TANGGAL 12 Rabiul Awal kembali datang. Tanggal ini identik dengan sosok manusia paling mulia: Nabi Muhammad shallallahu ‘alaihi wasallam.
Pada hampir 1500 tahun lalu, sebuah peristiwa mulia terjadi di tanah Mekkah. Seorang wanita mulia melahirkan bayi paling mulia bernama Muhammad, shallallahu ‘alaihi wasallam.
Beliau lahir di sebuah wilayah yang hampir dilupakan dunia saat itu. Sebuah tempat yang tidak menjadi jajahan Romawi, tidak juga Persia: dua adidaya yang saling berlomba untuk menguasai tanah berpenghuni.
Mekkah tidak dilirik dunia saat itu karena keadaannya yang tandus, keras, dan tidak menghasilkan apa pun kecuali ritualitas haji yang dilakukan turun temurun sejak masa Nabi Ibrahim dan Nabi Ismail.
Wilayahnya seolah terisolir dari peradaban dunia mana pun. Tapi dunia saat itu lupa, bahwa di situlah terdapat tempat paling suci di muka bumi ini, yaitu Ka’bah.
Hanya berjarak beberapa puluh meter dari tempat paling mulia di muka bumi itu, lahir seorang bayi mulia. Peristiwa itu terjadi pada tanggal 12 Rabiul Awal yang tahunnya disebut orang saat itu sebagai tahun gajah. Bertepatan dengan tahun 570 Masehi.
Disebut tahun Gajah karena saat itu bertepatan dengan kedatangan pasukan Abrahah dari Yaman yang menggunakan kendaraan gajah. Peristiwa itu diabadikan dalam Al-Qur’an dalam Surah Al-Fiil, atau surah gajah.
Kedatangan pasukan Abrahah bermaksud untuk menghancurkan Ka’bah. Namun, pasukan itu hancur di tengah perjalanan oleh azab Allah melalui burung Ababil.
Dari momen itu saja, dunia bisa menilai tentang sosok yang lahir pada saat itu. Dan beliau shallallahu ‘alaihi wasallam merupakan cucu dari pemimpin Mekkah saat itu, yaitu Abdul Muthalib.
Beliau lahir dalam keadaan yatim. Di masa balita, beliau juga ditinggal oleh ibu tercinta untuk selamanya. Beliau besar melalui asuhan kakek dan diteruskan oleh paman beliau yang bernama Abu Thalib, anak tertua dari Abdul Muthalib yang meneruskan ketokohan ayahnya.

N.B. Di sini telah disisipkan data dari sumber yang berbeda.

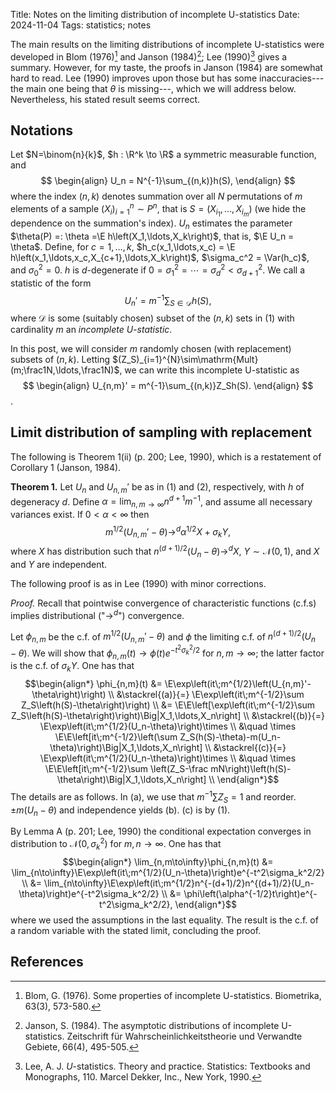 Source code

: Title: Notes on the limiting distribution of incomplete U-statistics
Date: 2024-11-04
Tags: statistics; notes

<link rel="stylesheet"
      href="https://cdn.jsdelivr.net/npm/katex/dist/katex.min.css"
      crossorigin="anonymous">

The main results on the limiting distributions of incomplete U-statistics were developed in Blom (1976)[^blom1976incomplete] and Janson (1984)[^janson1984incomplete]; Lee (1990)[^lee1990ustats] gives a summary. However, for my taste, the proofs in Janson (1984) are somewhat hard to read. Lee (1990) improves upon those but has some inaccuracies---the main one being that $\theta$ is missing---, which we will address below. Nevertheless, his stated result seems correct.

## Notations

Let $N=\binom{n}{k}$, $h : \R^k \to \R$ a symmetric measurable function, and
$$
\begin{align}
U_n = N^{-1}\sum_{(n,k)}h(S),
\end{align}
$$
where the index $(n,k)$ denotes summation over all $N$ permutations of $m$ elements of a sample $\left(X_i\right)_{i=1}^n \sim P^n$, that is $S=\left(X_{i_1},\ldots,X_{i_m}\right)$ (we hide the dependence on the summation's index). $U_n$ estimates the parameter $\theta(P) =: \theta =\E h\left(X_1,\ldots,X_k\right)$, that is, $\E U_n = \theta$. Define, for $c=1,\ldots,k$, $h_c(x_1,\ldots,x_c) = \E h\left(x_1,\ldots,x_c,X_{c+1},\ldots,X_k\right)$, $\sigma_c^2 = \Var(h_c)$, and $\sigma_0^2=0$. $h$ is $d$-degenerate if $0=\sigma_1^2=\cdots =\sigma_d^2<\sigma_{d+1}^2$.
We call a statistic of the form
$$U_n' =m^{-1}\sum_{S\in\mathcal D}h(S),$$
where $\mathcal D$ is some (suitably chosen) subset of the $(n,k)$ sets in (1) with cardinality $m$ an *incomplete U-statistic*.

In this post, we will consider $m$ randomly chosen (with replacement) subsets of $(n,k)$. Letting $(Z_S)_{i=1}^{N}\sim\mathrm{Mult}(m;\frac1N,\ldots,\frac1N)$, we can write this incomplete U-statistic as
$$
\begin{align}
U_{n,m}' = m^{-1}\sum_{(n,k)}Z_Sh(S).
\end{align}
$$.


## Limit distribution of sampling with replacement

The following is Theorem 1(ii) (p. 200; Lee, 1990), which is a restatement of Corollary 1 (Janson, 1984).

__Theorem 1.__ Let $U_n$ and $U_{n,m}'$ be as in (1) and (2), respectively, with $h$ of degeneracy $d$. Define $\alpha = \lim_{n,m\to\infty}n^{d+1}m^{-1}$, and assume all necessary variances exist. If $0<\alpha<\infty$ then
$$m^{1/2}(U_{n,m}'-\theta) \to^d\alpha^{1/2}X+\sigma_kY,$$
where $X$ has distribution such that $n^{(d+1)/2}(U_n-\theta) \to^dX$, $Y\sim\mathcal N(0,1)$, and $X$ and $Y$ are independent.

The following proof is as in Lee (1990) with minor corrections.

_Proof._ Recall that pointwise convergence of characteristic functions (c.f.s) implies distributional ("$\to^d$") convergence.

Let $\phi_{n,m}$ be the c.f. of $m^{1/2}(U_{n,m}'-\theta)$ and $\phi$ the limiting c.f. of $n^{(d+1)/2}(U_n-\theta)$. We will show that $\phi_{n,m}(t) \to \phi(t)e^{-t^2\sigma_k^2/2}$ for $n,m\to\infty$; the latter factor is the c.f. of $\sigma_kY$. One has that
$$\begin{align*}
\phi_{n,m}(t) &= \E\exp\left(it\;m^{1/2}\left(U_{n,m}'-\theta\right)\right) \\
&\stackrel{(a)}{=} \E\exp\left(it\;m^{-1/2}\sum Z_S\left(h(S)-\theta\right)\right) \\
&= \E\E\left[\exp\left(it\;m^{-1/2}\sum Z_S\left(h(S)-\theta\right)\right)\Big|X_1,\ldots,X_n\right] \\
&\stackrel{(b)}{=} \E\exp\left(it\;m^{1/2}(U_n-\theta)\right)\times \\
&\quad \times \E\E\left[it\;m^{-1/2}\left(\sum Z_S(h(S)-\theta)-m(U_n-\theta)\right)\Big|X_1,\ldots,X_n\right] \\
&\stackrel{(c)}{=} \E\exp\left(it\;m^{1/2}(U_n-\theta)\right)\times \\
&\quad \times \E\E\left[it\;m^{-1/2}\sum \left(Z_S-\frac mN\right)\left(h(S)-\theta\right)\Big|X_1,\ldots,X_n\right] \\
\end{align*}$$
The details are as follows. In (a), we use that $m^{-1}\sum Z_S=1$ and reorder. $\pm m(U_n-\theta)$ and independence yields (b). (c) is by (1).

By Lemma A (p. 201; Lee, 1990) the conditional expectation converges in distribution to $\mathcal N(0,\sigma_k^2)$ for $m,n\to\infty$. One has that
$$\begin{align*}
\lim_{n,m\to\infty}\phi_{n,m}(t) &= \lim_{n\to\infty}\E\exp\left(it\;m^{1/2}(U_n-\theta)\right)e^{-t^2\sigma_k^2/2} \\
&=  \lim_{n\to\infty}\E\exp\left(it\;m^{1/2}n^{-(d+1)/2}n^{(d+1)/2}(U_n-\theta)\right)e^{-t^2\sigma_k^2/2} \\
&= \phi\left(\alpha^{-1/2}t\right)e^{-t^2\sigma_k^2/2},
\end{align*}$$
where we used the assumptions in the last equality. The result is the c.f. of a random variable with the stated limit, concluding the proof.

## References

[^blom1976incomplete]: Blom, G. (1976). Some properties of incomplete U-statistics. Biometrika, 63(3), 573-580.
[^janson1984incomplete]: Janson, S. (1984). The asymptotic distributions of incomplete U-statistics. Zeitschrift für Wahrscheinlichkeitstheorie und Verwandte Gebiete, 66(4), 495-505.
[^lee1990ustats]: Lee, A. J. $U$-statistics. Theory and practice. Statistics: Textbooks and Monographs, 110. Marcel Dekker, Inc., New York, 1990.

Muhammad kecil tumbuh besar di sebuah masyarakat yang terbebas dari pengaruh dunia mana pun, Romawi atau Persia. Beliau mewariskan kefasihan Bahasa Arab yang asli dari seorang ibu pengasuh bernama Halimatus Sa’diyah selama empat tahun.
Halimatus Sa’diyah tinggal bersama suaminya di sebuah desa bernama Hudaibiyyah. Ketika awal kenabian, Halimatus Sa’diyah bersama suaminya, Harits bin Abdul Uzza, menyatakan bergabung dalam barisan Rasulullah.

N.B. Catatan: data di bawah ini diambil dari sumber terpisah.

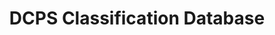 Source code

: ---
layout: default
modal-id: 1
title: DCPS Classification Database

skills: ['QuickBase', 'Data Design', 'Workflow Automation']
description: Built an online database for DCPS position descriptions, streamlining a process that was occuring over email, creating a performance dashboard, and publicly sharing hundreds of DCPS positions.

images: []

--- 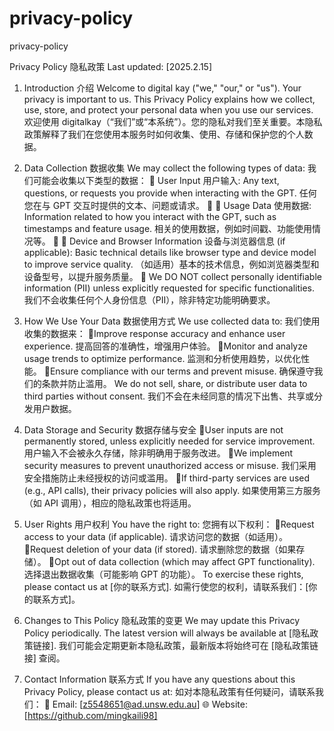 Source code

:# privacy-policy
privacy-policy

Privacy Policy 隐私政策
Last updated: [2025.2.15]
1. Introduction 介绍
Welcome to digital kay ("we," "our," or "us"). Your privacy is important to us. This Privacy Policy explains how we collect, use, store, and protect your personal data when you use our services.
欢迎使用 digitalkay（“我们”或“本系统”）。您的隐私对我们至关重要。本隐私政策解释了我们在您使用本服务时如何收集、使用、存储和保护您的个人数据。

2. Data Collection 数据收集
We may collect the following types of data:
我们可能会收集以下类型的数据：

User Input 用户输入: Any text, questions, or requests you provide when interacting with the GPT.
任何您在与 GPT 交互时提供的文本、问题或请求。


Usage Data 使用数据: Information related to how you interact with the GPT, such as timestamps and feature usage.
相关的使用数据，例如时间戳、功能使用情况等。


Device and Browser Information 设备与浏览器信息 (if applicable): Basic technical details like browser type and device model to improve service quality.
（如适用）基本的技术信息，例如浏览器类型和设备型号，以提升服务质量。

We DO NOT collect personally identifiable information (PII) unless explicitly requested for specific functionalities.
我们不会收集任何个人身份信息（PII），除非特定功能明确要求。

3. How We Use Your Data 数据使用方式
We use collected data to:
我们使用收集的数据来：
Improve response accuracy and enhance user experience.
提高回答的准确性，增强用户体验。
Monitor and analyze usage trends to optimize performance.
监测和分析使用趋势，以优化性能。
Ensure compliance with our terms and prevent misuse.
确保遵守我们的条款并防止滥用。
We do not sell, share, or distribute user data to third parties without consent.
我们不会在未经同意的情况下出售、共享或分发用户数据。

4. Data Storage and Security 数据存储与安全
User inputs are not permanently stored, unless explicitly needed for service improvement.
用户输入不会被永久存储，除非明确用于服务改进。
We implement security measures to prevent unauthorized access or misuse.
我们采用安全措施防止未经授权的访问或滥用。
If third-party services are used (e.g., API calls), their privacy policies will also apply.
如果使用第三方服务（如 API 调用），相应的隐私政策也将适用。

5. User Rights 用户权利
You have the right to:
您拥有以下权利：
Request access to your data (if applicable).
请求访问您的数据（如适用）。
Request deletion of your data (if stored).
请求删除您的数据（如果存储）。
Opt out of data collection (which may affect GPT functionality).
选择退出数据收集（可能影响 GPT 的功能）。
To exercise these rights, please contact us at [你的联系方式].
如需行使您的权利，请联系我们：[你的联系方式]。

6. Changes to This Policy 隐私政策的变更
We may update this Privacy Policy periodically. The latest version will always be available at [隐私政策链接].
我们可能会定期更新本隐私政策，最新版本将始终可在 [隐私政策链接] 查阅。

7. Contact Information 联系方式
If you have any questions about this Privacy Policy, please contact us at:
如对本隐私政策有任何疑问，请联系我们：
📧 Email: [z5548651@ad.unsw.edu.au]
🌐 Website: [https://github.com/mingkaili98]

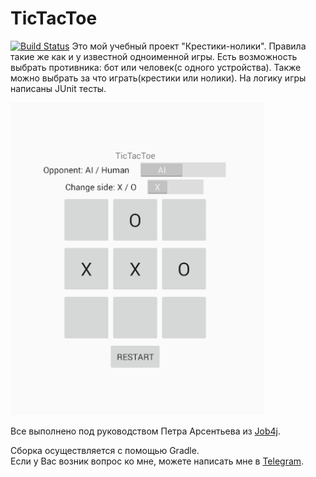 # TicTacToe
[![Build Status](https://travis-ci.org/AlekseevArtem/TicTacToe.svg?branch=master)](https://travis-ci.org/AlekseevArtem/TicTacToe)
   Это мой учебный проект "Крестики-нолики". Правила такие же как и у известной одноименной игры. Есть возможность выбрать противника: бот или человек(с одного устройства). Также можно выбрать за что играть(крестики или нолики). На логику игры написаны JUnit тесты. 
   
   
  ![Image of themes](https://github.com/AlekseevArtem/TicTacToe/blob/92b88ca65eb295ea5a3401228ab2d2ae6ec51a6b/images/appearance.png)
    
  Все выполнено под руководством Петра Арсентьева из [Job4j](https://job4j.ru/).
  
  Сборка осуществляется с помощью Gradle.  
  Если у Вас возник вопрос ко мне, можете написать мне в [Telegram](https://tlgg.ru/Vesper1953).

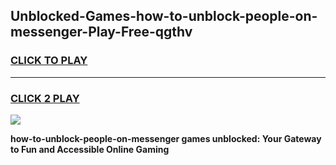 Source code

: 
## Unblocked-Games-how-to-unblock-people-on-messenger-Play-Free-qgthv
<h3>
<a href="https://premium76.site?title=how-to-unblock-people-on-messenger&ref=18A1">CLICK TO PLAY</a></h3>
<hr>

<h3>
<a href="https://premium76.site?title=how-to-unblock-people-on-messenger&ref=18A1">CLICK 2 PLAY</a>
  
</h3>

<a href="https://premium76.site?title=how-to-unblock-people-on-messenger&ref=18A1"><img src="https://clearcache.store/games.png"></a>


**how-to-unblock-people-on-messenger games unblocked: Your Gateway to Fun and Accessible Online Gaming**
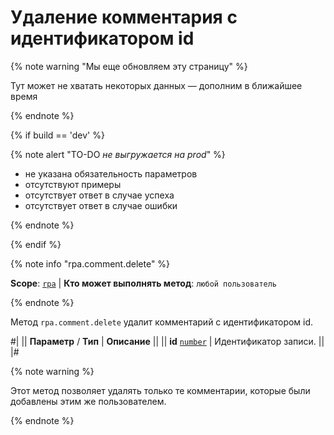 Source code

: # Удаление комментария с идентификатором id

{% note warning "Мы еще обновляем эту страницу" %}

Тут может не хватать некоторых данных — дополним в ближайшее время

{% endnote %}

{% if build == 'dev' %}

{% note alert "TO-DO _не выгружается на prod_" %}

- не указана обязательность параметров
- отсутствуют примеры
- отсутствует ответ в случае успеха
- отсутствует ответ в случае ошибки

{% endnote %}

{% endif %}

{% note info "rpa.comment.delete" %}

**Scope**: [`rpa`](../../../scopes/permissions.md) | **Кто может выполнять метод**: `любой пользователь`

{% endnote %}

Метод `rpa.comment.delete` удалит комментарий с идентификатором id.

#|
|| **Параметр** / **Тип** | **Описание** ||
|| **id** 
[`number`](../../../data-types.md) | Идентификатор записи. ||
|#

{% note warning %}

Этот метод позволяет удалять только те комментарии, которые были добавлены этим же пользователем.

{% endnote %} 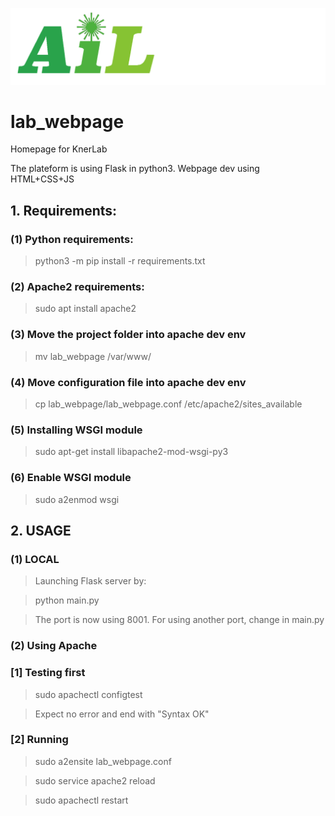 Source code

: ![plot](staticFiles/assets/AIL_logo.png)
# lab_webpage
Homepage for KnerLab

The plateform is using Flask in python3.
Webpage dev using HTML+CSS+JS

## 1. Requirements:

### (1) Python requirements:
> python3 -m pip install -r requirements.txt

### (2) Apache2 requirements:
> sudo apt install apache2

### (3) Move the project folder into apache dev env
> mv lab_webpage /var/www/

### (4) Move configuration file into apache dev env
> cp lab_webpage/lab_webpage.conf /etc/apache2/sites_available

### (5) Installing WSGI module
> sudo apt-get install libapache2-mod-wsgi-py3

### (6) Enable WSGI module
> sudo a2enmod wsgi


## 2. USAGE

### (1) LOCAL
> Launching Flask server by:
   
> python main.py

> The port is now using 8001. For using another port, change in main.py


### (2) Using Apache

### [1] Testing first
> sudo apachectl configtest  

> Expect no error and end with "Syntax OK"

### [2] Running
> sudo a2ensite lab_webpage.conf

> sudo service apache2 reload

> sudo apachectl restart
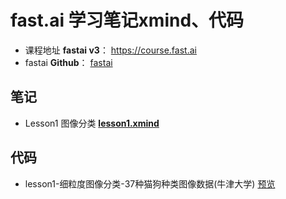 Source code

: # fast.ai 学习笔记xmind、代码
- 课程地址 **fastai v3**：  https://course.fast.ai
- fastai **Github**：  [fastai](https://github.com/fastai/fastai) 

## 笔记

- Lesson1 图像分类 [**lesson1.xmind**](./lesson1.xmind)

## 代码

- lesson1-细粒度图像分类-37种猫狗种类图像数据(牛津大学) [预览](./lesson1.xmind) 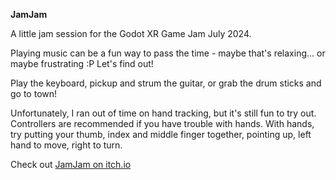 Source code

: **JamJam**

A little jam session for the Godot XR Game Jam July 2024.

Playing music can be a fun way to pass the time - maybe that's relaxing... or maybe frustrating :P Let's find out!

Play the keyboard, pickup and strum the guitar, or grab the drum sticks and go to town!

Unfortunately, I ran out of time on hand tracking, but it's still fun to try out. Controllers are recommended if you have trouble with hands. With hands, try putting your thumb, index and middle finger together,  pointing up, left hand to move, right to turn.

Check out [JamJam on itch.io](https://liquid8d.itch.io/jamjam)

Nabi shallallahu ‘alaihi wasallam seperti membalikkan jarum sejarah kemuliaan Ka’bah bersama Kota Mekkahnya dan menjadi sorotan dunia hingga sekarang.
Di situlah sejarah awal peradaban Islam yang akhirnya membentang ke seluruh pelosok bumi. Setelah menjadi Nabi dan Rasul pada usia 40 tahun, Rasulullah hanya tinggal di Mekah selama 13 tahun. Sisanya hingga akhir hayat, Rasulullah shallallahu ‘alaihi wasallam menetap di Madinah.

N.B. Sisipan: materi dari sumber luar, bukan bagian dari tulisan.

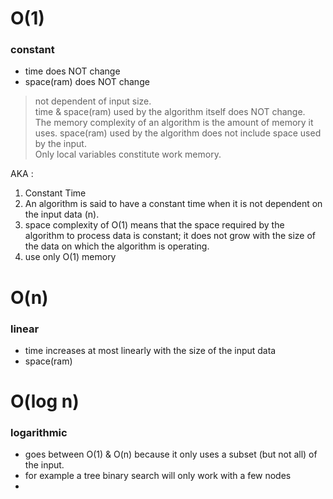 

# O(1)   
### constant   

* time does NOT change  
* space(ram) does NOT change  
> not dependent of input size.  
> time & space(ram) used by the algorithm itself does NOT change.   
> The memory complexity of an algorithm is the amount of memory it uses.
> space(ram) used by the algorithm does not include space used by the input.   
> Only local variables constitute work memory.    



AKA :
1. Constant Time
1. An algorithm is said to have a constant time when it is not dependent on the input data (n). 
1. space complexity of O(1) means that the space required by the algorithm to process data is constant; it does not grow with the size of the data on which the algorithm is operating.
1. use only O(1) memory   



# O(n)   
### linear   

* time increases at most linearly with the size of the input data   
* space(ram) 


# O(log n)   
### logarithmic     
* goes between O(1) & O(n) because it only uses a subset (but not all) of the input.   
* for example a tree binary search will only work with a few nodes  
*




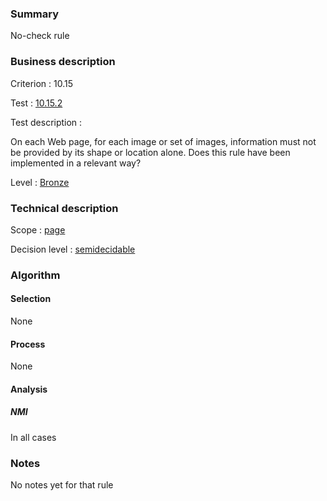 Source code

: ### Summary

No-check rule

### Business description

Criterion : 10.15

Test : [10.15.2](http://www.accessiweb.org/index.php/accessiweb-22-english-version.html#test-10-15-2)

Test description :

On each Web page, for each image or set of images, information must not
be provided by its shape or location alone. Does this rule have been
implemented in a relevant way?

Level : [Bronze](/en/category/rules-design/accessiweb-11/level/bronze)

### Technical description

Scope : [page](/en/category/rules-design/accessiweb-11/scope/page)

Decision level :
[semidecidable](/en/category/rules-design/accessiweb-11/decision-level/semidecidable)

### Algorithm

#### Selection

None

#### Process

None

#### Analysis

##### NMI

In all cases

### Notes

No notes yet for that rule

Dua kota di Arab Saudi itu: Mekkah dan Madinah, akhirnya menjadi dua kota yang paling banyak dikunjungi oleh umat manusia dari seluruh penjuru negeri.
Dan dua kota suci itu pula yang kelak akan Allah lindungi dari kekuasaan makhluk mengerikan akhir zaman: Dajjal. Di mana tidak ada sejengkal tanah di bumi ini pun yang tidak dikunjungi Dajjal.
Allahumma sholli ‘alaa Sayyidina Muhammad, wa’alaa aalihi washohbihi ajma’in. [Mh]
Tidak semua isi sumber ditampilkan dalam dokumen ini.